HTML to Markdown Converter: Convert HTML to MD Online
Key Takeaways
- ▸Regex-based HTML strippers destroy structure — a real parser + rule engine is required for quality Markdown output
- ▸Turndown is the JavaScript standard: 4M+ weekly npm downloads, extensible via plugins, GFM tables supported
- ▸LLM pipelines use HTML-to-Markdown to cut token count by 60–80% before feeding web content to models
- ▸Conversion is lossy: classes, IDs, styles, colspan tables, and JS-driven content cannot round-trip back to original HTML
- ▸For Python web scraping with boilerplate removal, trafilatura extracts main content before converting — far cleaner output
The Token Cost of Raw HTML
A typical news article page weighs around 120KB of raw HTML. The actual article text accounts for maybe 8KB. The rest is navigation markup, script tags, style blocks, social sharing buttons, comment widgets, cookie consent banners, and footer infrastructure. If you feed raw HTML to a language model, you are paying for — and consuming context window space with — 93% noise.

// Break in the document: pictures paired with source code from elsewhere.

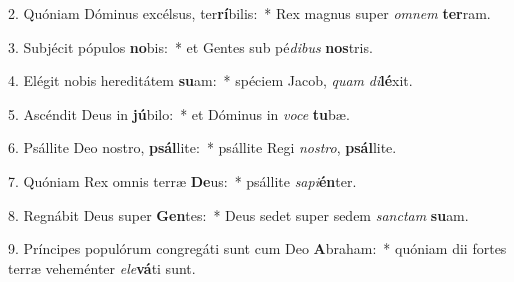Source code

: 2. Quóniam Dóminus excélsus, ter\textbf{rí}bilis:~*  Rex magnus super \textit{om}\textit{nem} \textbf{ter}ram.\

3. Subjécit pópulos \textbf{no}bis:~*  et Gentes sub pé\textit{di}\textit{bus} \textbf{nos}tris.\

4. Elégit nobis hereditátem \textbf{su}am:~*  spéciem Jacob, \textit{quam} \textit{di}\textbf{lé}xit.\

5. Ascéndit Deus in \textbf{jú}bilo:~*  et Dóminus in \textit{vo}\textit{ce} \textbf{tu}bæ.\

6. Psállite Deo nostro, \textbf{psál}lite:~*  psállite Regi \textit{nos}\textit{tro}, \textbf{psál}lite.\

7. Quóniam Rex omnis terræ \textbf{De}us:~*  psállite \textit{sa}\textit{pi}\textbf{én}ter.\

8. Regnábit Deus super \textbf{Gen}tes:~*  Deus sedet super sedem \textit{sanc}\textit{tam} \textbf{su}am.\

9. Príncipes populórum congregáti sunt cum Deo \textbf{A}braham:~*  quóniam dii fortes terræ veheménter \textit{e}\textit{le}\textbf{vá}ti sunt.\

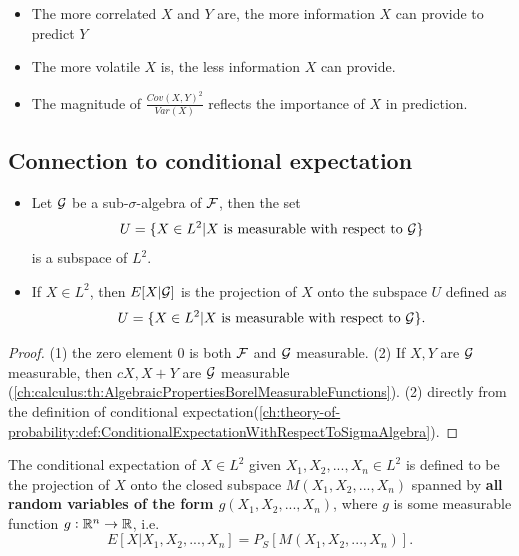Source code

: \begin{refsection}
\begin{remark}\hfill
\begin{itemize}
    \item The more correlated $X$ and $Y$ are, the more information $X$ can provide to predict $Y$
    \item The more volatile $X$ is, the less information $X$ can provide. 
    \item The magnitude of $\frac{Cov(X,Y)^2}{Var(X)}$ reflects the importance of $X$ in prediction.
\end{itemize}

\end{remark}


\subsection{Connection to conditional expectation}
\begin{theorem}\hfill
\begin{itemize}
	\item 	Let $\mathcal{G}$ be a sub-$\sigma$-algebra of $\mathcal{F}$, then the set
	$$U=\{X\in L^2| X ~\text{is measurable with respect to}~ \mathcal{G}\}$$
	is a subspace of $L^2$.
	\item If $X\in L^2$, then $E[X|\mathcal{G}]$ is the projection of $X$ onto the subspace $U$ defined as
	$$U=\{X\in L^2| X ~\text{is measurable with respect to} ~ \mathcal{G}\}.$$
\end{itemize}	
\end{theorem}
\begin{proof}
(1)	 the zero element 0 is both $\mathcal{F}$ and $\mathcal{G}$ measurable. (2) If $X,Y$ are $\mathcal{G}$ measurable, then $cX,X+Y$ are $\mathcal{G}$ measurable (\autoref{ch:calculus:th:AlgebraicPropertiesBorelMeasurableFunctions}). 
(2)	directly from the definition of conditional expectation(\autoref{ch:theory-of-probability:def:ConditionalExpectationWithRespectToSigmaAlgebra}).
\end{proof}

\begin{definition}
	The conditional expectation of $X\in L^2$ given $X_1,X_2,...,X_n\in L^2$ is defined to be the projection of $X$ onto the closed subspace $M(X_1,X_2,...,X_n)$ spanned by \textbf{all random variables of the form $g(X_1,X_2,...,X_n)$}, where $g$ is some measurable function $g:\mathbb{R}^n\to \mathbb{R}$, i.e. 
	$$E[X|X_1,X_2,...,X_n] = P_S[M(X_1,X_2,...,X_n)].$$	
\end{definition}



\end{refsection}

Converting to Markdown first is not just about readability. For a 120KB news page, the Markdown output is typically 6–12KB: a 90% reduction in token count. At GPT-4o rates ($5/1M input tokens), processing 10,000 such pages drops from roughly $60 to $6. At scale, HTML-to-Markdown conversion is a cost-optimization primitive, not a formatting nicety.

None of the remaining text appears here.